2. Generating Datasets

Using Mathematica

The MMA_package/example.nb notebook demonstrates dataset generation for:

• Single variable polynomials with polynomial substitution
• Single variable polynomials with O(N) singlet substitution
• Multi-variable polynomials

Using Python/SymPy

For faster generation without Mathematica dependency:

from using_sympy import generate_all_datasets_parallel

# Generate datasets with parallel processing
generate_all_datasets_parallel(
    file_directory="data_storage/dataset/single_variable",
    num_train=1000000,  # 1M training samples
    num_test=3000,      # 3K test samples per degree combination
    num_valid=128,      # 128 validation samples
    inner_only=True,    # Single variable format
    num_cpus=None       # Auto-detect optimal CPU usage
)

This generates training, validation, and 9 test datasets (for all degree combinations) with automatic deduplication and shuffling.

3. Training

Single Variable Polynomial Decomposition (Paper: $\mathcal{D}_1$ - First Part)

This experiment corresponds to the first evaluation axis in our paper ($\mathcal{D}_1$), specifically the first part examining the effect of polynomial degrees.

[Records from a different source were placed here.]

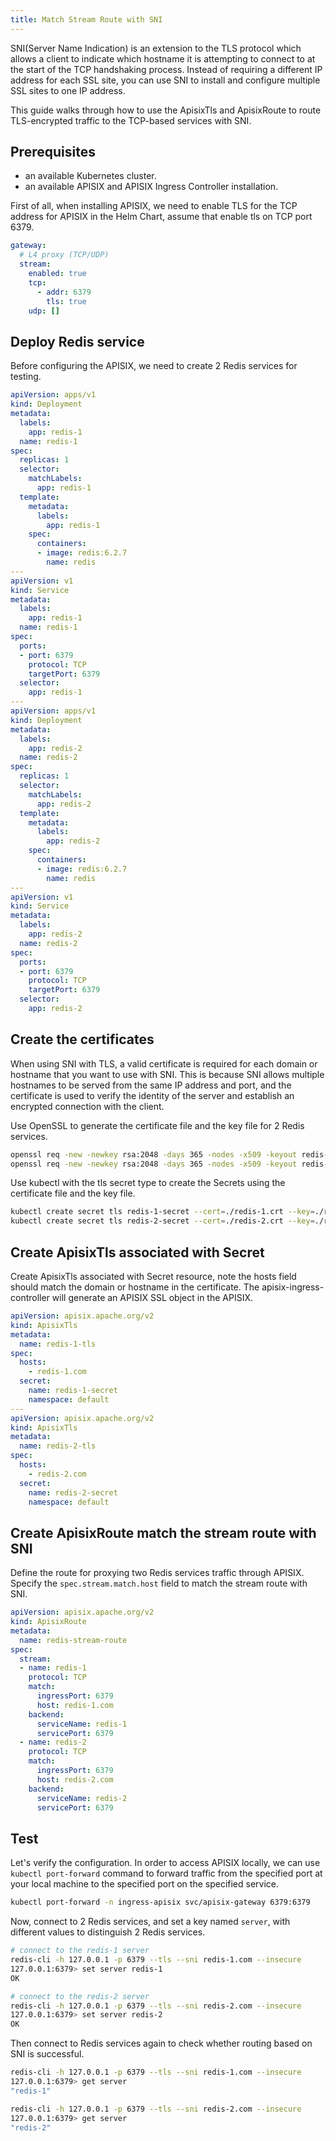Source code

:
 ```yaml
---
title: Match Stream Route with SNI
---
```


<!--
#
# Licensed to the Apache Software Foundation (ASF) under one or more
# contributor license agreements.  See the NOTICE file distributed with
# this work for additional information regarding copyright ownership.
# The ASF licenses this file to You under the Apache License, Version 2.0
# (the "License"); you may not use this file except in compliance with
# the License.  You may obtain a copy of the License at
#
#     http://www.apache.org/licenses/LICENSE-2.0
#
# Unless required by applicable law or agreed to in writing, software
# distributed under the License is distributed on an "AS IS" BASIS,
# WITHOUT WARRANTIES OR CONDITIONS OF ANY KIND, either express or implied.
# See the License for the specific language governing permissions and
# limitations under the License.
#
-->

SNI(Server Name Indication) is an extension to the TLS protocol which allows a client to indicate which hostname it is attempting to connect to at the start of the TCP handshaking process.
Instead of requiring a different IP address for each SSL site, you can use SNI to install and configure multiple SSL sites to one IP address.

This guide walks through how to use the ApisixTls and ApisixRoute to route TLS-encrypted traffic to the TCP-based services with SNI.

## Prerequisites

- an available Kubernetes cluster.
- an available APISIX and APISIX Ingress Controller installation.

First of all, when installing APISIX, we need to enable TLS for the TCP address for APISIX in the Helm Chart, assume that enable tls on TCP port 6379.

```yaml
gateway:
  # L4 proxy (TCP/UDP)
  stream:
    enabled: true
    tcp:
      - addr: 6379
        tls: true
    udp: []
```

## Deploy Redis service

Before configuring the APISIX, we need to create 2 Redis services for testing.

```yaml
apiVersion: apps/v1
kind: Deployment
metadata:
  labels:
    app: redis-1
  name: redis-1
spec:
  replicas: 1
  selector:
    matchLabels:
      app: redis-1
  template:
    metadata:
      labels:
        app: redis-1
    spec:
      containers:
      - image: redis:6.2.7
        name: redis
---
apiVersion: v1
kind: Service
metadata:
  labels:
    app: redis-1
  name: redis-1
spec:
  ports:
  - port: 6379
    protocol: TCP
    targetPort: 6379
  selector:
    app: redis-1
---
apiVersion: apps/v1
kind: Deployment
metadata:
  labels:
    app: redis-2
  name: redis-2
spec:
  replicas: 1
  selector:
    matchLabels:
      app: redis-2
  template:
    metadata:
      labels:
        app: redis-2
    spec:
      containers:
      - image: redis:6.2.7
        name: redis
---
apiVersion: v1
kind: Service
metadata:
  labels:
    app: redis-2
  name: redis-2
spec:
  ports:
  - port: 6379
    protocol: TCP
    targetPort: 6379
  selector:
    app: redis-2
```

## Create the certificates

When using SNI with TLS, a valid certificate is required for each domain or hostname that you want to use with SNI.
This is because SNI allows multiple hostnames to be served from the same IP address and port, and the certificate is used to verify the identity of the server and establish an encrypted connection with the client.

Use OpenSSL to generate the certificate file and the key file for 2 Redis services.

```bash
openssl req -new -newkey rsa:2048 -days 365 -nodes -x509 -keyout redis-1.key -out redis-1.crt -subj "/CN=redis-1.com"
openssl req -new -newkey rsa:2048 -days 365 -nodes -x509 -keyout redis-2.key -out redis-2.crt -subj "/CN=redis-2.com"
```

Use kubectl with the tls secret type to create the Secrets using the certificate file and the key file.

```bash
kubectl create secret tls redis-1-secret --cert=./redis-1.crt --key=./redis-1.key
kubectl create secret tls redis-2-secret --cert=./redis-2.crt --key=./redis-2.key
```

## Create ApisixTls associated with Secret

Create ApisixTls associated with Secret resource, note the hosts field should match the domain or hostname in the certificate.
The apisix-ingress-controller will generate an APISIX SSL object in the APISIX.

```yaml
apiVersion: apisix.apache.org/v2
kind: ApisixTls
metadata:
  name: redis-1-tls
spec:
  hosts:
    - redis-1.com
  secret:
    name: redis-1-secret
    namespace: default
---
apiVersion: apisix.apache.org/v2
kind: ApisixTls
metadata:
  name: redis-2-tls
spec:
  hosts:
    - redis-2.com
  secret:
    name: redis-2-secret
    namespace: default
```

## Create ApisixRoute match the stream route with SNI

Define the route for proxying two Redis services traffic through APISIX. Specify the `spec.stream.match.host` field to match the stream route with SNI.

```yaml
apiVersion: apisix.apache.org/v2
kind: ApisixRoute
metadata:
  name: redis-stream-route
spec:
  stream:
  - name: redis-1
    protocol: TCP
    match:
      ingressPort: 6379
      host: redis-1.com 
    backend:
      serviceName: redis-1
      servicePort: 6379
  - name: redis-2
    protocol: TCP
    match:
      ingressPort: 6379
      host: redis-2.com
    backend:
      serviceName: redis-2
      servicePort: 6379
```

## Test

Let's verify the configuration. In order to access APISIX locally, we can use `kubectl port-forward` command to forward traffic from the specified port at your local machine to the specified port on the specified service.

```bash
kubectl port-forward -n ingress-apisix svc/apisix-gateway 6379:6379
```

Now, connect to 2 Redis services, and set a key named `server`, with different values to distinguish 2 Redis services.

```bash
# connect to the redis-1 server
redis-cli -h 127.0.0.1 -p 6379 --tls --sni redis-1.com --insecure
127.0.0.1:6379> set server redis-1
OK

# connect to the redis-2 server
redis-cli -h 127.0.0.1 -p 6379 --tls --sni redis-2.com --insecure
127.0.0.1:6379> set server redis-2
OK
```

Then connect to Redis services again to check whether routing based on SNI is successful.

```bash
redis-cli -h 127.0.0.1 -p 6379 --tls --sni redis-1.com --insecure
127.0.0.1:6379> get server
"redis-1"

redis-cli -h 127.0.0.1 -p 6379 --tls --sni redis-2.com --insecure
127.0.0.1:6379> get server
"redis-2"
```
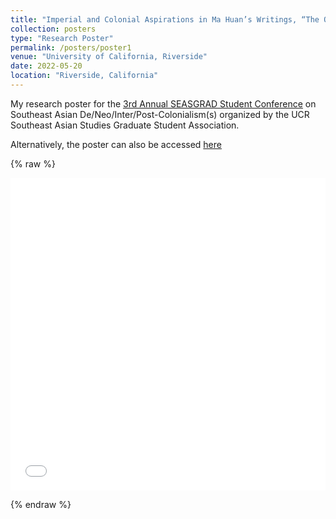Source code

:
 ```yaml
---
title: "Imperial and Colonial Aspirations in Ma Huan’s Writings, “The Overall Survey of the Ocean's Shores,” on Java"
collection: posters
type: "Research Poster"
permalink: /posters/poster1
venue: "University of California, Riverside"
date: 2022-05-20
location: "Riverside, California"
---
```


My research poster for the [3rd Annual SEASGRAD Student Conference](https://seasgrad.ucr.edu) on Southeast Asian De/Neo/Inter/Post-Colonialism(s) organized by the UCR Southeast Asian Studies Graduate Student Association.

Alternatively, the poster can also be accessed [here](https://seasgrad.ucr.edu/2022-conference-digital-poster-presentations/)


{% raw %}
<iframe src="/images/Poster(full)-Leon Woltermann_compressed.pdf" width="100%" height="500px" frameborder="0"></iframe>

{% endraw %}

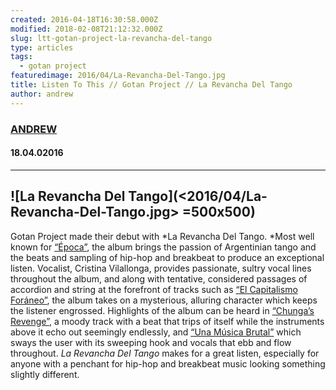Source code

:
 ```yaml
---
created: 2016-04-18T16:30:58.000Z
modified: 2018-02-08T21:12:32.000Z
slug: ltt-gotan-project-la-revancha-del-tango
type: articles
tags:
  - gotan project
featuredimage: 2016/04/La-Revancha-Del-Tango.jpg
title: Listen To This // Gotan Project // La Revancha Del Tango
author: andrew
---
```

### [ANDREW](<https://twitter.com/andrewbridge>)
#### 18\.04.02016
------

![La Revancha Del Tango](<2016/04/La-Revancha-Del-Tango.jpg> =500x500)
------
Gotan Project made their debut with *La Revancha Del Tango. *Most well known for [“Época”](<https://www.youtube.com/watch?v=Jc7Lt5FLRiA>), the album brings the passion of Argentinian tango and the beats and sampling of hip-hop and breakbeat to produce an exceptional listen. Vocalist, Cristina Vilallonga, provides passionate, sultry vocal lines throughout the album, and along with tentative, considered passages of accordion and string at the forefront of tracks such as [“El Capitalismo Foráneo”](<https://www.youtube.com/watch?v=zMFmk_eSBY0>), the album takes on a mysterious, alluring character which keeps the listener engrossed.
Highlights of the album can be heard in [“Chunga’s Revenge”](<https://www.youtube.com/watch?v=iPTWbcijFnE>), a moody track with a beat that trips of itself while the instruments above it echo out seemingly endlessly, and [“Una Música Brutal”](<https://www.youtube.com/watch?v=TVQbyRZ_euQ>) which sways the user with its sweeping hook and vocals that ebb and flow throughout. *La Revancha Del Tango* makes for a great listen, especially for anyone with a penchant for hip-hop and breakbeat music looking something slightly different.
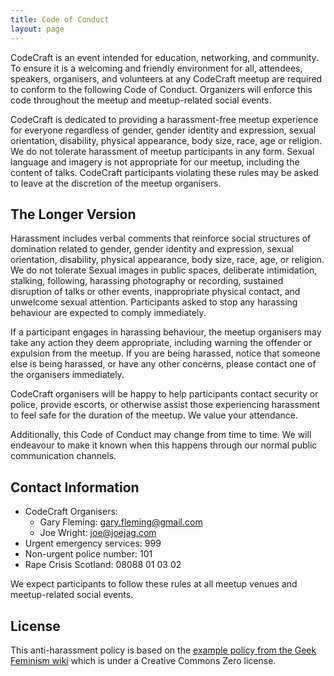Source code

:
 ```yaml
---
title: Code of Conduct 
layout: page
---
```


CodeCraft is an event intended for education, networking, and community. To ensure it is a welcoming and friendly environment for all, attendees, speakers, organisers, and volunteers at any CodeCraft meetup are required to conform to the following Code of Conduct. Organizers will enforce this code throughout the meetup and meetup-related social events.

CodeCraft is dedicated to providing a harassment-free meetup experience for everyone regardless of gender, gender identity and expression, sexual orientation, disability, physical appearance, body size, race, age or religion. We do not tolerate harassment of meetup participants in any form. Sexual language and imagery is not appropriate for our meetup, including the content of talks. CodeCraft participants violating these rules may be asked to leave at the discretion of the meetup organisers.

## The Longer Version
Harassment includes verbal comments that reinforce social structures of domination related to gender, gender identity and expression, sexual orientation, disability, physical appearance, body size, race, age, or religion. We do not tolerate Sexual images in public spaces, deliberate intimidation, stalking, following, harassing photography or recording, sustained disruption of talks or other events, inappropriate physical contact, and unwelcome sexual attention. Participants asked to stop any harassing behaviour are expected to comply immediately.

If a participant engages in harassing behaviour, the meetup organisers may take any action they deem appropriate, including warning the offender or expulsion from the meetup. If you are being harassed, notice that someone else is being harassed, or have any other concerns, please contact one of the organisers immediately.

CodeCraft organisers will be happy to help participants contact security or police, provide escorts, or otherwise assist those experiencing harassment to feel safe for the duration of the meetup. We value your attendance.

Additionally, this Code of Conduct may change from time to time. We will endeavour to make it known when this happens through our normal public communication channels.

## Contact Information
- CodeCraft Organisers:
	- Gary Fleming: gary.fleming@gmail.com
	- Joe Wright: joe@joejag.com
- Urgent emergency services: 999
- Non-urgent police number: 101
- Rape Crisis Scotland: 08088 01 03 02

We expect participants to follow these rules at all meetup venues and meetup-related social events.

## License
This anti-harassment policy is based on the [example policy from the Geek Feminism wiki](http://geekfeminism.wikia.com/wiki/Conference_anti-harassment/Policy) which is under a Creative Commons Zero license.
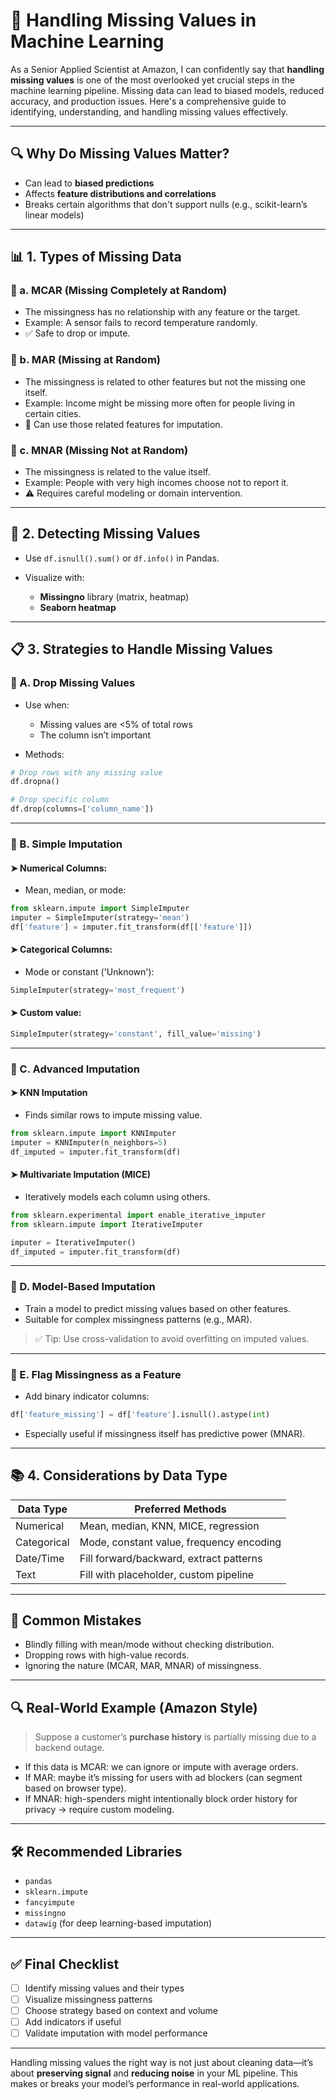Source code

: # 🧩 Handling Missing Values in Machine Learning

As a Senior Applied Scientist at Amazon, I can confidently say that **handling missing values** is one of the most overlooked yet crucial steps in the machine learning pipeline. Missing data can lead to biased models, reduced accuracy, and production issues. Here's a comprehensive guide to identifying, understanding, and handling missing values effectively.

---

## 🔍 Why Do Missing Values Matter?

- Can lead to **biased predictions**
- Affects **feature distributions and correlations**
- Breaks certain algorithms that don't support nulls (e.g., scikit-learn’s linear models)

---

## 📊 1. Types of Missing Data

### 📌 a. MCAR (Missing Completely at Random)

- The missingness has no relationship with any feature or the target.
- Example: A sensor fails to record temperature randomly.
- ✅ Safe to drop or impute.

### 📌 b. MAR (Missing at Random)

- The missingness is related to other features but not the missing one itself.
- Example: Income might be missing more often for people living in certain cities.
- 🔧 Can use those related features for imputation.

### 📌 c. MNAR (Missing Not at Random)

- The missingness is related to the value itself.
- Example: People with very high incomes choose not to report it.
- ⚠️ Requires careful modeling or domain intervention.

---

## 🧪 2. Detecting Missing Values

- Use `df.isnull().sum()` or `df.info()` in Pandas.
- Visualize with:

  - **Missingno** library (matrix, heatmap)
  - **Seaborn heatmap**

---

## 📋 3. Strategies to Handle Missing Values

### 🔹 A. **Drop Missing Values**

- Use when:

  - Missing values are <5% of total rows
  - The column isn’t important

- Methods:

```python
# Drop rows with any missing value
df.dropna()

# Drop specific column
df.drop(columns=['column_name'])
```

---

### 🔹 B. **Simple Imputation**

#### ➤ Numerical Columns:

- Mean, median, or mode:

```python
from sklearn.impute import SimpleImputer
imputer = SimpleImputer(strategy='mean')
df['feature'] = imputer.fit_transform(df[['feature']])
```

#### ➤ Categorical Columns:

- Mode or constant ('Unknown'):

```python
SimpleImputer(strategy='most_frequent')
```

#### ➤ Custom value:

```python
SimpleImputer(strategy='constant', fill_value='missing')
```

---

### 🔹 C. **Advanced Imputation**

#### ➤ KNN Imputation

- Finds similar rows to impute missing value.

```python
from sklearn.impute import KNNImputer
imputer = KNNImputer(n_neighbors=5)
df_imputed = imputer.fit_transform(df)
```

#### ➤ Multivariate Imputation (MICE)

- Iteratively models each column using others.

```python
from sklearn.experimental import enable_iterative_imputer
from sklearn.impute import IterativeImputer

imputer = IterativeImputer()
df_imputed = imputer.fit_transform(df)
```

---

### 🔹 D. **Model-Based Imputation**

- Train a model to predict missing values based on other features.
- Suitable for complex missingness patterns (e.g., MAR).

> ✅ Tip: Use cross-validation to avoid overfitting on imputed values.

---

### 🔹 E. **Flag Missingness as a Feature**

- Add binary indicator columns:

```python
df['feature_missing'] = df['feature'].isnull().astype(int)
```

- Especially useful if missingness itself has predictive power (MNAR).

---

## 📚 4. Considerations by Data Type

| Data Type   | Preferred Methods                        |
| ----------- | ---------------------------------------- |
| Numerical   | Mean, median, KNN, MICE, regression      |
| Categorical | Mode, constant value, frequency encoding |
| Date/Time   | Fill forward/backward, extract patterns  |
| Text        | Fill with placeholder, custom pipeline   |

---

## 🚫 Common Mistakes

- Blindly filling with mean/mode without checking distribution.
- Dropping rows with high-value records.
- Ignoring the nature (MCAR, MAR, MNAR) of missingness.

---

## 🔍 Real-World Example (Amazon Style)

> Suppose a customer’s **purchase history** is partially missing due to a backend outage.

- If this data is MCAR: we can ignore or impute with average orders.
- If MAR: maybe it’s missing for users with ad blockers (can segment based on browser type).
- If MNAR: high-spenders might intentionally block order history for privacy → require custom modeling.

---

## 🛠 Recommended Libraries

- `pandas`
- `sklearn.impute`
- `fancyimpute`
- `missingno`
- `datawig` (for deep learning-based imputation)

---

## ✅ Final Checklist

- [ ] Identify missing values and their types
- [ ] Visualize missingness patterns
- [ ] Choose strategy based on context and volume
- [ ] Add indicators if useful
- [ ] Validate imputation with model performance

---

Handling missing values the right way is not just about cleaning data—it’s about **preserving signal** and **reducing noise** in your ML pipeline. This makes or breaks your model’s performance in real-world applications.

For polynomial-in-polynomial substitution problems (finding inner and outer polynomials):

# Generate dataset
python -c "
from Data_Generation.Using_Sympy.using_sympy import generate_all_datasets_parallel
generate_all_datasets_parallel(
    file_directory='data_storage/dataset/single_variable',
    num_train=1000000,
    num_test=3000,
    num_valid=128,
    inner_only=True  # For single variable case
)"

# Train model
python Training/mingpt/main.py \
    --dataset_path data_storage/dataset/single_variable/training_dataset.txt \
    --val_dataset_path data_storage/dataset/single_variable/validation_dataset.txt \
    --save_path data_storage/model/single_variable_model.pt \
    --block_size 350 \
    --n_layer 6 \
    --n_head 8 \
    --n_embd 512 \
    --max_epochs 10 \
    --batch_size 512

O(N) Singlet Substitution (Toy Example - Not in Paper)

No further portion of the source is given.